# [What to produce]
Your task is to restate word for word the lines of the listing below that start at the one containing "- It argues" and run to the end; please add nothing.

# [Records for processing]
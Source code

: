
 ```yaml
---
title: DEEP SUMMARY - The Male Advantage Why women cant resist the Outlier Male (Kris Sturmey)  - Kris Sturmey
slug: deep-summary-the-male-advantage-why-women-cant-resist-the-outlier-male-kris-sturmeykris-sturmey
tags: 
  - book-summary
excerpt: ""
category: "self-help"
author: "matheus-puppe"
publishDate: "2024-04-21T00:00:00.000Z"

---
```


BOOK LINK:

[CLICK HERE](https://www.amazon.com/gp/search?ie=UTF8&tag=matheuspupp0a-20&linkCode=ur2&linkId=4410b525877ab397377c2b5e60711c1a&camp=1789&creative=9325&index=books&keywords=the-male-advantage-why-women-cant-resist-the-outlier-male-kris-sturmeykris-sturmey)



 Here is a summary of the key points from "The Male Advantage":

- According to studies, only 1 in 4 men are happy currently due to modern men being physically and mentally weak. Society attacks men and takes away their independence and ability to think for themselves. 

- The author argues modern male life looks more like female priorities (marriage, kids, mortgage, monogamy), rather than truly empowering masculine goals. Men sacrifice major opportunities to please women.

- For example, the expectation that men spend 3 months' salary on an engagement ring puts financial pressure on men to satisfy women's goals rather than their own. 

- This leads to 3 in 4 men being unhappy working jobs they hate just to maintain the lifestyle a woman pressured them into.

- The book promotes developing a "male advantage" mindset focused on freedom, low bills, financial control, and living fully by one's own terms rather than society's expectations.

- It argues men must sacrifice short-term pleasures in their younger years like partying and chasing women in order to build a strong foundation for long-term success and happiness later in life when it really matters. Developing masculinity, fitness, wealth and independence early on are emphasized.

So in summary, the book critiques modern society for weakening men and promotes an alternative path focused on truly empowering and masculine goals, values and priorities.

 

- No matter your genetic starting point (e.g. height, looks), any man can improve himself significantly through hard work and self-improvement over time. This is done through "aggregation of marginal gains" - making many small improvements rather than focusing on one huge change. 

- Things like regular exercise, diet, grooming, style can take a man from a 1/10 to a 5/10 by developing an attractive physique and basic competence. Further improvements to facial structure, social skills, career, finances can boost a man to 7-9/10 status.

# [Answer to the exercise]
- It argues men must sacrifice short-term pleasures in their younger years like partying and chasing women in order to build a strong foundation for long-term success and happiness later in life when it really matters. Developing masculinity, fitness, wealth and independence early on are emphasized.

So in summary, the book critiques modern society for weakening men and promotes an alternative path focused on truly empowering and masculine goals, values and priorities.

 

- No matter your genetic starting point (e.g. height, looks), any man can improve himself significantly through hard work and self-improvement over time. This is done through "aggregation of marginal gains" - making many small improvements rather than focusing on one huge change. 

- Things like regular exercise, diet, grooming, style can take a man from a 1/10 to a 5/10 by developing an attractive physique and basic competence. Further improvements to facial structure, social skills, career, finances can boost a man to 7-9/10 status.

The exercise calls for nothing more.